The transformation in the MLB season trickled down to the Minors and shut down the Las Vegas Aviators season.
Photo by Matthew T. Rader (Unsplash)

One of the more interesting professional sports narratives during the global pandemic's uncertainty has been in baseball.  The MLB juggled around ideas, attempted to compromise with players, and jostled scheduling and salary proposals for weeks. Eventually, Major League Baseball came to an agreement with their players, and baseball in the age of Covid-19 will return. At the end of July, the boys of summer will be back on their home fields.

But not all the boys of summer.

Facing scheduling and pandemic-related concerns, the boys of summer who play Minor League Baseball won't be able to come back to Vegas for the 2020 season.  It is an absolute blow to prospects who count on playing with affiliated Minor League teams not only in hopes to receive "the call up" to the Majors but also to continue to play professionally during the traditional season.

This reality struck the Las Vegas Aviators on June 30. This Triple-A affiliate of the Oakland A's is now subject to the shutdown, and their players will have to succumb to this unique, pandemic-plagued season that has rocked the rest of the sports world.

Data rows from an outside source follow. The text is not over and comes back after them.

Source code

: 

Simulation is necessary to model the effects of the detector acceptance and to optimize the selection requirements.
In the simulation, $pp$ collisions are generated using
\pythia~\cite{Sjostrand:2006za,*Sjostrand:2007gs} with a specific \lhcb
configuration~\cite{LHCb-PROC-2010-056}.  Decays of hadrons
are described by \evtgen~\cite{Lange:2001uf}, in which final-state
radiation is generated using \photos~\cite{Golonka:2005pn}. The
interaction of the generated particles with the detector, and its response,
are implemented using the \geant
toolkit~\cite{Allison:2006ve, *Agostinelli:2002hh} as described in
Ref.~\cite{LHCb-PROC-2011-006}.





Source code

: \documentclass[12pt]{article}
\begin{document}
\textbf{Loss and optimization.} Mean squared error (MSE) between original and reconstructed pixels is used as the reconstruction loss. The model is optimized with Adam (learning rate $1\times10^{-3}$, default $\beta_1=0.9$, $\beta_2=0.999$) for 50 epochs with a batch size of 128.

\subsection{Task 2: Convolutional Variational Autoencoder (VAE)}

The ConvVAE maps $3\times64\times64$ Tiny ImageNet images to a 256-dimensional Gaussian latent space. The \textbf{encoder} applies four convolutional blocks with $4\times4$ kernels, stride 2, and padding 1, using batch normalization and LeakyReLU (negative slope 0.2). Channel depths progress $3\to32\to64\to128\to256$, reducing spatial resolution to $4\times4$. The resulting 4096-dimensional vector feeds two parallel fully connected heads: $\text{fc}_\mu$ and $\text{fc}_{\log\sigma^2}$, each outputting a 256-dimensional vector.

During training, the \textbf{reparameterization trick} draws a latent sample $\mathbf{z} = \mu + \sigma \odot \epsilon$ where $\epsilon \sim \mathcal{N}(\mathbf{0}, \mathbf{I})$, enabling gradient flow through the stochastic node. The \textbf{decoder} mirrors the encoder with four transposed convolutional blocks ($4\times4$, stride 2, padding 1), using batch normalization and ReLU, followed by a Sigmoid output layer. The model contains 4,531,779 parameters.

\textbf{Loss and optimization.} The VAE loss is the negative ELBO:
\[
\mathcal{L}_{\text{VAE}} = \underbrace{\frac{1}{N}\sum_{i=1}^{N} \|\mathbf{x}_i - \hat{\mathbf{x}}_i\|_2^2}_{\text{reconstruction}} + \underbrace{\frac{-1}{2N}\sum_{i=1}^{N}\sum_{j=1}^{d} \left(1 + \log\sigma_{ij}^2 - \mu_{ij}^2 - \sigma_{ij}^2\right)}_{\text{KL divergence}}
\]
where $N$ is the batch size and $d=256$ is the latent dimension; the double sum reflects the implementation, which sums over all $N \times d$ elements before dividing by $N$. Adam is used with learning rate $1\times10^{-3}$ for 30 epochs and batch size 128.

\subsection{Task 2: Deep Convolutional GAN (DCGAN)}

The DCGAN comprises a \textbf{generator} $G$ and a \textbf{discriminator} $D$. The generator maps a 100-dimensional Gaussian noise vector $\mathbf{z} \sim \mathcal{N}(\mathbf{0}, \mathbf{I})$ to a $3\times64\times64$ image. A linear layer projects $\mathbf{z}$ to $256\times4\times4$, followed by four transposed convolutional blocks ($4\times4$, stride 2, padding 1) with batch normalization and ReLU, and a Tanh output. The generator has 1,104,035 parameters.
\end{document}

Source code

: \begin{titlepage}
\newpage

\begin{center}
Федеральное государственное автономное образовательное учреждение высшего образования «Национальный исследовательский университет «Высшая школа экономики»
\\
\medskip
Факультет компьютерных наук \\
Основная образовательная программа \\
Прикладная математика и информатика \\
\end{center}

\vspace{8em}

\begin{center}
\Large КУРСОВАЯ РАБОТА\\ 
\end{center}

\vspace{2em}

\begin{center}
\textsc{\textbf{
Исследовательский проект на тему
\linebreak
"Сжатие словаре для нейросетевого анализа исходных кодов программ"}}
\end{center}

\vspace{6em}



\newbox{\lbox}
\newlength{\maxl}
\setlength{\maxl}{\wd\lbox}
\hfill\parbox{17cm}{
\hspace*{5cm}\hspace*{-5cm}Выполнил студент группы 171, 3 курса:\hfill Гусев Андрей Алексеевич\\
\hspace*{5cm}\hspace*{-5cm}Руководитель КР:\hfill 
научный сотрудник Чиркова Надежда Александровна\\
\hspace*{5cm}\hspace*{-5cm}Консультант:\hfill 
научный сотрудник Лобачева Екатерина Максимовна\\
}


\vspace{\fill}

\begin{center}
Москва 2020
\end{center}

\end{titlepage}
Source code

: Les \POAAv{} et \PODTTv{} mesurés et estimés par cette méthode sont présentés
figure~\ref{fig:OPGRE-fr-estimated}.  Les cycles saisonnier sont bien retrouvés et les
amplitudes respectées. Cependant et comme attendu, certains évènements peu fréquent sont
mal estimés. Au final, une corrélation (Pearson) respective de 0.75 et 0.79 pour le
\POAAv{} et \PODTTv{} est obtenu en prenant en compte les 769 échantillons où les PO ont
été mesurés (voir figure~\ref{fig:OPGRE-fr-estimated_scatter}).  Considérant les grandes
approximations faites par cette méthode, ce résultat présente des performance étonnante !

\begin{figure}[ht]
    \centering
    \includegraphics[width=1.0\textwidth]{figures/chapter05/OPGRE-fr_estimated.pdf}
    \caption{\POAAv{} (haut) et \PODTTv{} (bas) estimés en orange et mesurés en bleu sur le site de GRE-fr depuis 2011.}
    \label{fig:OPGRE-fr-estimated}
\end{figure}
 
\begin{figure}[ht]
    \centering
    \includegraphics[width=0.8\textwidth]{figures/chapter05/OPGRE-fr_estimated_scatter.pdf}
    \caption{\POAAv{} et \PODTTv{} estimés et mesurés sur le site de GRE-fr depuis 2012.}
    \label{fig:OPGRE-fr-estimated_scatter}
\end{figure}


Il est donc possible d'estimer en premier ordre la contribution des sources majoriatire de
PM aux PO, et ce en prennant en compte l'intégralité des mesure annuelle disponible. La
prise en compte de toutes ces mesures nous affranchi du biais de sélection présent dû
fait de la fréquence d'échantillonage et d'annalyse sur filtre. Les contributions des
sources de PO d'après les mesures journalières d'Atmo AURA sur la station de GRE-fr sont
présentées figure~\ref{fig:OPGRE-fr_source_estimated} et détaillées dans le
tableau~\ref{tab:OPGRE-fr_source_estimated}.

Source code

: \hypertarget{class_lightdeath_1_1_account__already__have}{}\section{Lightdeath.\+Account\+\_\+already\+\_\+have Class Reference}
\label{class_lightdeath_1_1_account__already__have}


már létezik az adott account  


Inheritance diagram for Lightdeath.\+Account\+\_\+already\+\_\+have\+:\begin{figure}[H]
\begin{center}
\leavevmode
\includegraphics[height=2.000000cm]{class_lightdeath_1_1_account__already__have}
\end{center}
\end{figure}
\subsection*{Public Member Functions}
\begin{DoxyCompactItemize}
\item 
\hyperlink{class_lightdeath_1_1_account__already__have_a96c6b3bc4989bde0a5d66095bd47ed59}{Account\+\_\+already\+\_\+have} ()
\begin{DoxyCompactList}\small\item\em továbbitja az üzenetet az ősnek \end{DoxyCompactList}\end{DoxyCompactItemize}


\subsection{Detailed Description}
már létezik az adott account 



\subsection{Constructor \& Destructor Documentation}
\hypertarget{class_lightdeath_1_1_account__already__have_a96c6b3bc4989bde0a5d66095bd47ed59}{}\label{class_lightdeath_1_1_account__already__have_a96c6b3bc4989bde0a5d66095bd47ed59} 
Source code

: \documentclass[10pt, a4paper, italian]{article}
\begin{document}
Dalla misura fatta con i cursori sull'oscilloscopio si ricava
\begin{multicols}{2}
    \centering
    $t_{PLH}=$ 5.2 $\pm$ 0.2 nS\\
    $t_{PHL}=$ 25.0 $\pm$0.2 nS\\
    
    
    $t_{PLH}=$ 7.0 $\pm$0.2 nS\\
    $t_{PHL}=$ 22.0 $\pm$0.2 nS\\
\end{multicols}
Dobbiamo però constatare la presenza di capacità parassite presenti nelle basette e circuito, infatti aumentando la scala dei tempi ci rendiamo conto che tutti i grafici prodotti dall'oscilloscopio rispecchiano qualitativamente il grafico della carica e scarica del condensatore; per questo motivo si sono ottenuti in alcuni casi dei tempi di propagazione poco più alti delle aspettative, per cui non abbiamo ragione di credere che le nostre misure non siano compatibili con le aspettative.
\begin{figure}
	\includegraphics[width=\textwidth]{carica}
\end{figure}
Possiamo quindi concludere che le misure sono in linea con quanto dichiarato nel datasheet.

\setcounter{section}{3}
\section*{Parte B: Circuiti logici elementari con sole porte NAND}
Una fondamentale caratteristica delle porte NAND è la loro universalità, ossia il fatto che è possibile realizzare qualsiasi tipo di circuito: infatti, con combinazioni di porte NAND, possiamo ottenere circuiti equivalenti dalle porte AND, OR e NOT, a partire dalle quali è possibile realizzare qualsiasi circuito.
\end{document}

The Pacific Coast League President, Branch B. Rickey, stated that this cancellation was the first of its kind in the 118-year history of the Pacific Coast League.  And in a separate statement from the Las Vegas Aviators, President and COO Don Logan remarked, "The Fact the Aviators didn't have the opportunity to follow up on a great first season at Las Vegas Ballpark is very sad for everyone involved with the organization but most importantly for our fans.  Obviously, the global pandemic has affected everyone in the world and the health and safety of all citizens is way more important than anything."

Yet, are there any bright spots for players or fans of the Aviators?  As far as the fans, the Aviators brass are being as accommodating as possible.  They announced that fans holding season tickets will be provided options to receive credit for the 2021 season tickets plus 10% bonus in stadium dollars, or they could receive a refund minus 15% to hold seats for the 2021 season, or a full refund.  The credits or refunds are also extended, in different ways, to groups and single ticket buyers (according to the team's website).

As for the players, they have continued to receive a weekly stipend from the A's.  They will also be able to build on a fantastic previous season that culminated in a trip to the playoffs.  They will largely miss the development that the Minors has been established for. Yet, some Aviators players more recently found their way on the 40-man A's roster including Paul Blackburn, Daniel Gossett, Daulton Jeffries, Grant Holmes, and James Kaprielian.

As players, coaches, fans, and other spectators wait in their respective wings – yes, Aviators pun intended –time will only tell what the final roster will look like, how the A's will fair this shortened season, and what baseball without fans in the stands equals up to.  For a sport already in disfavor with some sports fans, the MLB will have to find ways to keep people's interest in the "great American past time."

But taking away the small town, community-supported teams, like the Las Vegas Aviators for a season, is a tough way to start.  And yet, in this unprecedented moment, it is likely the safest strategy moving forward for the fans.